Reb Dovid Sklar, of blessed memory, lost his sight toward the last decades of his life. He was a distinguished philanthropist, whose contributions helped establish and sustain many Torah institutions. At his grandson’s graduation, a rabbi who was sitting next to him tapped him on the shoulder and pointed out something interesting that was going on up on stage.

Reb Dovid replied, “I’m sorry. I have low vision and can’t see that far.”

In a moment, the rabbi, who knew Reb Dovid well, quipped back, “You are mistaken.

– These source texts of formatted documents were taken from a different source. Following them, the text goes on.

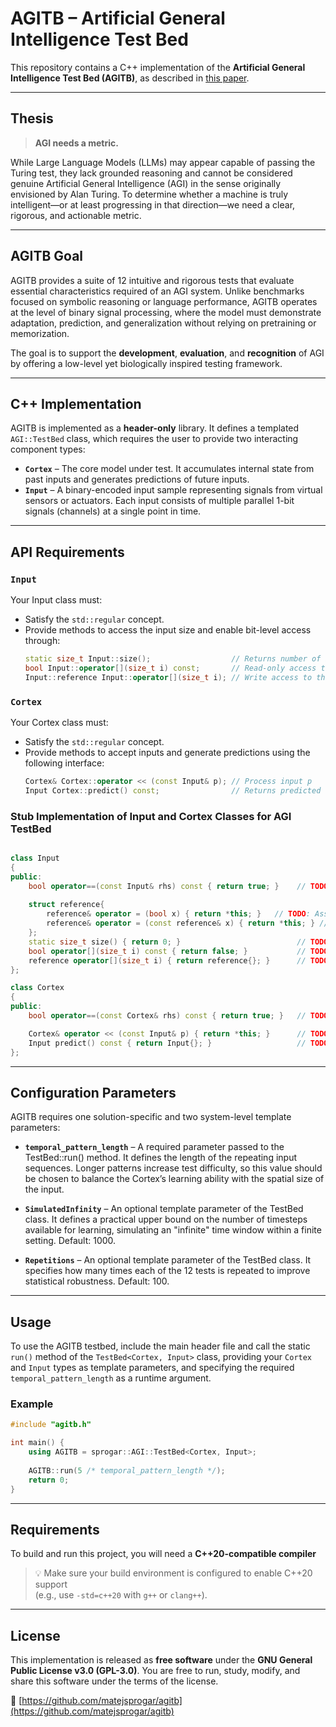 # AGITB – Artificial General Intelligence Test Bed

This repository contains a C++ implementation of the **Artificial General Intelligence Test Bed (AGITB)**, as described in [this paper](doc/AGITB.pdf).

---

## Thesis

> **AGI needs a metric.**

While Large Language Models (LLMs) may appear capable of passing the Turing test, they lack grounded reasoning and cannot be considered genuine Artificial General Intelligence (AGI) in the sense originally envisioned by Alan Turing. To determine whether a machine is truly intelligent—or at least progressing in that direction—we need a clear, rigorous, and actionable metric.

---

## AGITB Goal

AGITB provides a suite of 12 intuitive and rigorous tests that evaluate essential characteristics required of an AGI system. Unlike benchmarks focused on symbolic reasoning or language performance, AGITB operates at the level of binary signal processing, where the model must demonstrate adaptation, prediction, and generalization without relying on pretraining or memorization.

The goal is to support the **development**, **evaluation**, and **recognition** of AGI by offering a low-level yet biologically inspired testing framework.

---

## C++ Implementation

AGITB is implemented as a **header-only** library. It defines a templated `AGI::TestBed` class, which requires the user to provide two interacting component types:

- **`Cortex`** – The core model under test. It accumulates internal state from past inputs and generates predictions of future inputs.
- **`Input`** – A binary-encoded input sample representing signals from virtual sensors or actuators. Each input consists of multiple parallel 1-bit signals (channels) at a single point in time.

---

## API Requirements

### `Input`
Your Input class must:
- Satisfy the `std::regular` concept.
- Provide methods to access the input size and enable bit-level access through:
  ```cpp
  static size_t Input::size();                  // Returns number of input bits
  bool Input::operator[](size_t i) const;       // Read-only access to the i-th bit
  Input::reference Input::operator[](size_t i); // Write access to the i-th bit
  ```
### `Cortex`
Your Cortex class must:
- Satisfy the `std::regular` concept.
- Provide methods to accept inputs and generate predictions using the following interface:
  ```cpp
  Cortex& Cortex::operator << (const Input& p); // Process input p
  Input Cortex::predict() const;                // Returns predicted next input
  ```

### Stub Implementation of Input and Cortex Classes for AGI TestBed

```cpp

class Input
{
public:
    bool operator==(const Input& rhs) const { return true; }    // TODO: Full member-wise comparison
    
    struct reference{
        reference& operator = (bool x) { return *this; }   // TODO: Assigns a value to the referenced bit
        reference& operator = (const reference& x) { return *this; } // TODO: Assigns a value
    };
    static size_t size() { return 0; }                          // TODO: Returns number of input bits
    bool operator[](size_t i) const { return false; }           // TODO: Read-only access to the i-th bit
    reference operator[](size_t i) { return reference{}; }      // TODO: Write access to the i-th bit    
};

class Cortex
{
public:
    bool operator==(const Cortex& rhs) const { return true; }   // TODO: Full member-wise comparison

    Cortex& operator << (const Input& p) { return *this; }      // TODO: Process input p
    Input predict() const { return Input{}; }                   // TODO: Returns predicted next input
};

```
---

## Configuration Parameters

AGITB requires one solution-specific and two system-level template parameters:

- **`temporal_pattern_length`** – A required parameter passed to the TestBed::run() method. It defines the length of the repeating input sequences. Longer patterns increase test difficulty, so this value should be chosen to balance the Cortex’s learning ability with the spatial size of the input.

- **`SimulatedInfinity`** – An optional template parameter of the TestBed class. It defines a practical upper bound on the number of timesteps available for learning, simulating an "infinite" time window within a finite setting. Default: 1000.

- **`Repetitions`** – An optional template parameter of the TestBed class. It specifies how many times each of the 12 tests is repeated to improve statistical robustness. Default: 100.

---

## Usage

To use the AGITB testbed, include the main header file and call the static `run()` method of the `TestBed<Cortex, Input>` class, providing your `Cortex` and `Input` types as template parameters, and specifying the required `temporal_pattern_length` as a runtime argument.

### Example

```cpp
#include "agitb.h"

int main() {
    using AGITB = sprogar::AGI::TestBed<Cortex, Input>;
    
    AGITB::run(5 /* temporal_pattern_length */);
    return 0;
}
```
---

## Requirements

To build and run this project, you will need a **C++20-compatible compiler** 

> 💡 Make sure your build environment is configured to enable C++20 support  
> (e.g., use `-std=c++20` with `g++` or `clang++`).

---

## License

This implementation is released as **free software** under the **GNU General Public License v3.0 (GPL-3.0)**. You are free to run, study, modify, and share this software under the terms of the license.

🔗 [https://github.com/matejsprogar/agitb](https://github.com/matejsprogar/agitb)
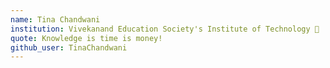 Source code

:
 ```yaml
---
name: Tina Chandwani 
institution: Vivekanand Education Society's Institute of Technology 🚩 
quote: Knowledge is time is money!
github_user: TinaChandwani
---
```

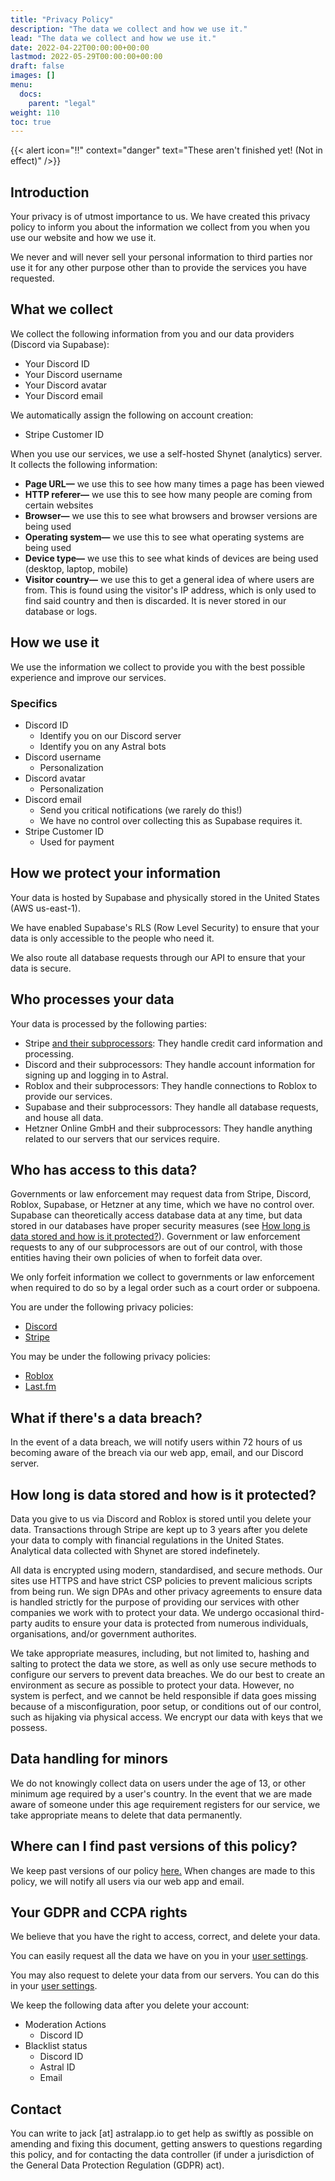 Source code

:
 ```yaml
---
title: "Privacy Policy"
description: "The data we collect and how we use it."
lead: "The data we collect and how we use it."
date: 2022-04-22T00:00:00+00:00
lastmod: 2022-05-29T00:00:00+00:00
draft: false
images: []
menu:
  docs:
    parent: "legal"
weight: 110
toc: true
---
```


{{< alert icon="‼️" context="danger" text="These aren't finished yet! (Not in effect)" />}}

## Introduction

Your privacy is of utmost importance to us. We have created this privacy policy to inform you about the information we collect from you when you use our website and how we use it.

We never and will never sell your personal information to third parties nor use it for any other purpose other than to provide the services you have requested.

## What we collect

We collect the following information from you and our data providers (Discord via Supabase):

- Your Discord ID
- Your Discord username
- Your Discord avatar
- Your Discord email
<!-- - Your Discord banner (optional)
- Your Discord avatar (optional)
- User Description (optional)
- Spoken Languages (optional)
- Pronouns (optional)
- Strengths / Weaknesses (optional)
- Availability for hire (optional)
- General Location (optional) -->
<!-- Removed until Job Applications update -->

We automatically assign the following on account creation:

- Stripe Customer ID

When you use our services, we use a self-hosted Shynet (analytics) server. It collects the following information:

- **Page URL—** we use this to see how many times a page has been viewed
- **HTTP referer—** we use this to see how many people are coming from certain websites
- **Browser—** we use this to see what browsers and browser versions are being used
- **Operating system—** we use this to see what operating systems are being used
- **Device type—** we use this to see what kinds of devices are being used (desktop, laptop, mobile)
- **Visitor country—** we use this to get a general idea of where users are from. This is found using the visitor's IP address, which is only used to find said country and then is discarded. It is never stored in our database or logs.

## How we use it

We use the information we collect to provide you with the best possible experience and improve our services.

### Specifics

- Discord ID
  - Identify you on our Discord server
  - Identify you on any Astral bots
- Discord username
  - Personalization
- Discord avatar
  - Personalization
- Discord email
  - Send you critical notifications (we rarely do this!)
  - We have no control over collecting this as Supabase requires it.
- Stripe Customer ID
  - Used for payment

## How we protect your information

Your data is hosted by Supabase and physically stored in the United States (AWS us-east-1).

We have enabled Supabase's RLS (Row Level Security) to ensure that your data is only accessible to the people who need it.

We also route all database requests through our API to ensure that your data is secure.

## Who processes your data

Your data is processed by the following parties:

- Stripe [and their subprocessors](https://stripe.com/service-providers/legal): They handle credit card information and processing.
- Discord and their subprocessors: They handle account information for signing up and logging in to Astral.
- Roblox and their subprocessors: They handle connections to Roblox to provide our services.
- Supabase and their subprocessors: They handle all database requests, and house all data.
- Hetzner Online GmbH and their subprocessors: They handle anything related to our servers that our services require.

## Who has access to this data?

Governments or law enforcement may request data from Stripe, Discord, Roblox, Supabase, or Hetzner at any time, which we have no control over. Supabase can theoretically access database data at any time, but data stored in our databases have proper security measures (see [How long is data stored and how is it protected?](#how-long-is-data-stored-and-how-is-it-protected)). Government or law enforcement requests to any of our subprocessors are out of our control, with those entities having their own policies of when to forfeit data over.

We only forfeit information we collect to governments or law enforcement when required to do so by a legal order such as a court order or subpoena.

You are under the following privacy policies:

- [Discord](https://discord.com/privacy)
- [Stripe](https://stripe.com/privacy)

You may be under the following privacy policies:

- [Roblox](https://en.help.roblox.com/hc/articles/115004630823)
- [Last.fm](https://www.last.fm/legal/privacy)

## What if there's a data breach?

In the event of a data breach, we will notify users within 72 hours of us becoming aware of the breach via our web app, email, and our Discord server.

## How long is data stored and how is it protected?

Data you give to us via Discord and Roblox is stored until you delete your data. Transactions through Stripe are kept up to 3 years after you delete your data to comply with financial regulations in the United States. Analytical data collected with Shynet are stored indefinetely.

All data is encrypted using modern, standardised, and secure methods. Our sites use HTTPS and have strict CSP policies to prevent malicious scripts from being run. We sign DPAs and other privacy agreements to ensure data is handled strictly for the purpose of providing our services with other companies we work with to protect your data. We undergo occasional third-party audits to ensure your data is protected from numerous individuals, organisations, and/or government authorites.

We take appropriate measures, including, but not limited to, hashing and salting to protect the data we store, as well as only use secure methods to configure our servers to prevent data breaches. We do our best to create an environment as secure as possible to protect your data. However, no system is perfect, and we cannot be held responsible if data goes missing because of a misconfiguration, poor setup, or conditions out of our control, such as hijaking via physical access. We encrypt our data with keys that we possess.

## Data handling for minors

We do not knowingly collect data on users under the age of 13, or other minimum age required by a user's country. In the event that we are made aware of someone under this age requirement registers for our service, we take appropriate means to delete that data permanently.

## Where can I find past versions of this policy?

We keep past versions of our policy [here.](https://github.com/astralservices/docs/blob/master/content/en/docs/legal/privacy-policy.md) When changes are made to this policy, we will notify all users via our web app and email.

## Your GDPR and CCPA rights

We believe that you have the right to access, correct, and delete your data.

You can easily request all the data we have on you in your [user settings](https://dash.astralapp.io/settings).

You may also request to delete your data from our servers. You can do this in your [user settings](https://dash.astralapp.io/settings).

We keep the following data after you delete your account:

- Moderation Actions
  - Discord ID
- Blacklist status
  - Discord ID
  - Astral ID
  - Email

## Contact

You can write to jack [at] astralapp.io to get help as swiftly as possible on amending and fixing this document, getting answers to questions regarding this policy, and for contacting the data controller (if under a jurisdiction of the General Data Protection Regulation (GDPR) act).
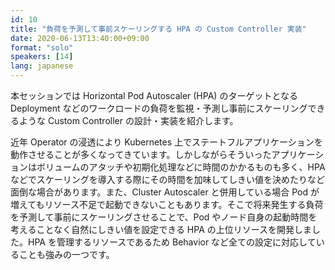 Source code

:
 ```yaml
---
id: 10
title: "負荷を予測して事前スケーリングする HPA の Custom Controller 実装"
date: 2020-06-13T13:40:00+09:00
format: "solo"
speakers: [14]
lang: japanese
---
```


本セッションでは Horizontal Pod Autoscaler (HPA) のターゲットとなる Deployment などのワークロードの負荷を監視・予測し事前にスケーリングできるような Custom Controller の設計・実装を紹介します。

近年 Operator の浸透により Kubernetes 上でステートフルアプリケーションを動作させることが多くなってきています。しかしながらそういったアプリケーションはボリュームのアタッチや初期化処理などに時間のかかるものも多く、HPA などでスケーリングを導入する際にその時間を加味してしきい値を決めたりなど面倒な場合があります。また、Cluster Autoscaler と併用している場合 Pod が増えてもリソース不足で起動できないこともあります。そこで将来発生する負荷を予測して事前にスケーリングさせることで、Pod やノード自身の起動時間を考えることなく自然にしきい値を設定できる HPA の上位リソースを開発しました。HPA を管理するリソースであるため Behavior など全ての設定に対応していることも強みの一つです。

Your sight may be impaired, but you have great vision.”

Whether it was the Ponovezher Rov, who laid the foundations of his yeshiva as the Nazis were marching through Africa on the way to the Middle East, or Rav Aharon Kotler, who laid the seeds of the greatest makom Torah in the world during a time when rabbis across America were preparing their eulogies for Torah Jewry in this country, they saw the glory despite the foxes. Rav Aharon saw a Torah metropolis with one of the largest yeshivos in history, with thousands of students and their families who would make Lakewood their home.

The Satmar Rov did not see a dozen broken Hungarian Jews sitting around an old table at his first melavah malkah in America in 1946. He saw a dynasty of tens of thousands of chassidim in Brooklyn, Monroe and around the world, and an ever-burgeoning population of chassidim and innumerable shteiblach and yeshivos that would perpetuate the mesorah of the alter heim.

Despite the sadness of the moment, they heard the klop. No Tachanun. It’s a mo’ed! We feel the Yom Tov in the churban. We see the glory despite the foxes.

When the gabbai klops on the bimah and announces, “No Tachanun,” think about Rabi Akiva laughing among the ruins.

And then say the next lines, whether it is on Tisha B’Av or Shabbos Nachamu, with intense kavanah: “Vayehi binsoa ha’aron…. Kumah Hashem veyafutzu oyvecha—Arise, Hashem, and may Your enemies be scattered, and may those who hate You flee from You!” with the coming of Moshiach. Amein.